Something to Taco About
Tortillas, a mixture of ground corn and water, have been made for millennia. But the idea of the folded sandwich, otherwise known as a taco, is a more modern culinary invention.
Indeed, the idea of a taco as food didn’t surface in Mexican culture until the 19th century. But in just a couple hundred years, tacos have evolved from street food to fast food to gourmet.
A taco can be filled with just about anything – meat, cheese, vegetables, cilantro, cheese, crema. It can be served with steak, pork or fish, as well as rice and beans. It can be served in a basket or paper wrapping from a taqueria or on white china from an upscale restaurant.
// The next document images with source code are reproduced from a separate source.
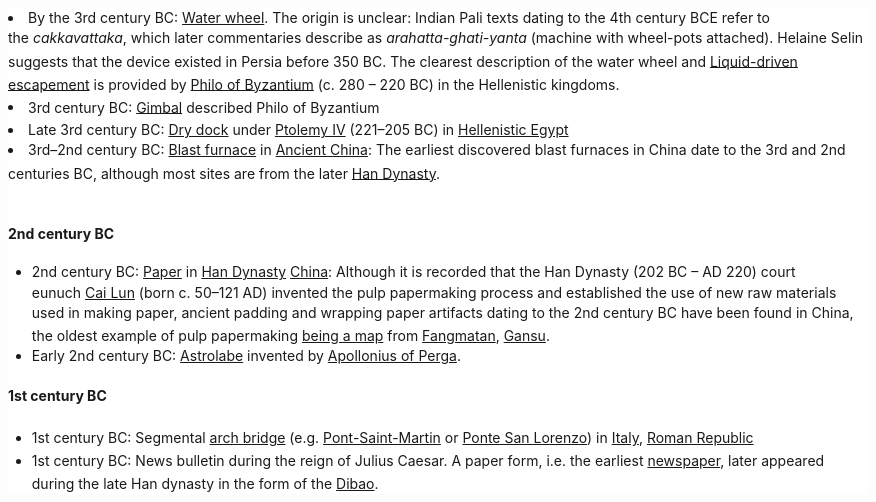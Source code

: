<li>By the 3rd century BC:&nbsp;<a title="Water wheel" href="https://en.wikipedia.org/wiki/Water_wheel">Water wheel</a>. The origin is unclear: Indian Pali texts dating to the 4th century BCE refer to the&nbsp;<em>cakkavattaka</em>, which later commentaries describe as&nbsp;<em>arahatta-ghati-yanta</em>&nbsp;(machine with wheel-pots attached). Helaine Selin suggests that the device existed in Persia before 350 BC.<sup id="cite_ref-223" class="reference"></sup>&nbsp;The clearest description of the water wheel and&nbsp;<a title="Escapement" href="https://en.wikipedia.org/wiki/Escapement#Liquid-driven_escapements">Liquid-driven escapement</a>&nbsp;is provided by&nbsp;<a title="Philo of Byzantium" href="https://en.wikipedia.org/wiki/Philo_of_Byzantium">Philo of Byzantium</a>&nbsp;(c. 280 &ndash; 220 BC) in the Hellenistic kingdoms.<sup id="cite_ref-224" class="reference"></sup></li>
<li>3rd century BC:&nbsp;<a title="Gimbal" href="https://en.wikipedia.org/wiki/Gimbal">Gimbal</a>&nbsp;described Philo of Byzantium<sup id="cite_ref-225" class="reference"></sup></li>
<li>Late 3rd century BC:&nbsp;<a title="Dry dock" href="https://en.wikipedia.org/wiki/Dry_dock">Dry dock</a>&nbsp;under&nbsp;<a class="mw-redirect" title="Ptolemy IV" href="https://en.wikipedia.org/wiki/Ptolemy_IV">Ptolemy IV</a>&nbsp;(221&ndash;205 BC) in&nbsp;<a class="mw-redirect" title="Hellenistic Egypt" href="https://en.wikipedia.org/wiki/Hellenistic_Egypt">Hellenistic Egypt</a><sup id="cite_ref-226" class="reference"></sup></li>
<li>3rd&ndash;2nd century BC:&nbsp;<a title="Blast furnace" href="https://en.wikipedia.org/wiki/Blast_furnace">Blast furnace</a>&nbsp;in&nbsp;<a title="History of China" href="https://en.wikipedia.org/wiki/History_of_China#Ancient_China">Ancient China</a>: The earliest discovered blast furnaces in China date to the 3rd and 2nd centuries BC, although most sites are from the later&nbsp;<a class="mw-redirect" title="Han Dynasty" href="https://en.wikipedia.org/wiki/Han_Dynasty">Han Dynasty</a>.<sup id="cite_ref-wagner_7_36_37_64_68_197-1" class="reference"></sup><sup id="cite_ref-227" class="reference"></sup></li>
</ul>
<div class="thumb tright">&nbsp;</div>
<h4><span id="2nd_century_BC" class="mw-headline">2nd century BC</span></h4>
<ul>
<li>2nd century BC:&nbsp;<a title="Paper" href="https://en.wikipedia.org/wiki/Paper">Paper</a>&nbsp;in&nbsp;<a class="mw-redirect" title="Han Dynasty" href="https://en.wikipedia.org/wiki/Han_Dynasty">Han Dynasty</a>&nbsp;<a title="China" href="https://en.wikipedia.org/wiki/China">China</a>: Although it is recorded that the Han Dynasty (202 BC &ndash; AD 220) court eunuch&nbsp;<a title="Cai Lun" href="https://en.wikipedia.org/wiki/Cai_Lun">Cai Lun</a>&nbsp;(born c. 50&ndash;121 AD) invented the pulp papermaking process and established the use of new raw materials used in making paper, ancient padding and wrapping paper artifacts dating to the 2nd century BC have been found in China, the oldest example of pulp papermaking&nbsp;<a title="History of cartography" href="https://en.wikipedia.org/wiki/History_of_cartography#China">being a map</a>&nbsp;from&nbsp;<a title="Fangmatan" href="https://en.wikipedia.org/wiki/Fangmatan">Fangmatan</a>,&nbsp;<a title="Gansu" href="https://en.wikipedia.org/wiki/Gansu">Gansu</a>.<sup id="cite_ref-229" class="reference"></sup></li>
<li>Early 2nd century BC:&nbsp;<a title="Astrolabe" href="https://en.wikipedia.org/wiki/Astrolabe">Astrolabe</a>&nbsp;invented by&nbsp;<a title="Apollonius of Perga" href="https://en.wikipedia.org/wiki/Apollonius_of_Perga">Apollonius of Perga</a>.</li>
</ul>
<h4><span id="1st_century_BC" class="mw-headline">1st century BC</span></h4>
<ul>
<li>1st century BC: Segmental&nbsp;<a title="Arch bridge" href="https://en.wikipedia.org/wiki/Arch_bridge">arch bridge</a>&nbsp;(e.g.&nbsp;<a title="Pont-Saint-Martin (bridge)" href="https://en.wikipedia.org/wiki/Pont-Saint-Martin_(bridge)">Pont-Saint-Martin</a>&nbsp;or&nbsp;<a title="Ponte San Lorenzo" href="https://en.wikipedia.org/wiki/Ponte_San_Lorenzo">Ponte San Lorenzo</a>) in&nbsp;<a title="Italy" href="https://en.wikipedia.org/wiki/Italy">Italy</a>,&nbsp;<a title="Roman Republic" href="https://en.wikipedia.org/wiki/Roman_Republic">Roman Republic</a><sup id="cite_ref-230" class="reference"></sup><sup id="cite_ref-231" class="reference"></sup></li>
<li>1st century BC: News bulletin during the reign of Julius Caesar.<sup id="cite_ref-Chisholm_1911,_p._159_232-0" class="reference"></sup>&nbsp;A paper form, i.e. the earliest&nbsp;<a title="Newspaper" href="https://en.wikipedia.org/wiki/Newspaper">newspaper</a>, later appeared during the late Han dynasty in the form of the&nbsp;<a title="Dibao" href="https://en.wikipedia.org/wiki/Dibao">Dibao</a>.<sup id="cite_ref-233" class="reference"></sup><sup id="cite_ref-if30_234-0" class="reference"></sup><sup id="cite_ref-235" class="reference"></sup></li>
The popularity of this Mexican street food has exploded, no doubt in part to the trendy #tacotuesday. Just check out the numbers: Americans eat 4.5 billion servings of this folded fare each year.
But Fort Wayne’s taco scene isn’t just about a hashtag and once-a-week offering. There are authentic taquerias filled with the aroma of marinated meat and cilantro and there are upscale offerings that turn the traditional into gourmet.
But whatever your taste, you can be sure it will be satisfied – and then some.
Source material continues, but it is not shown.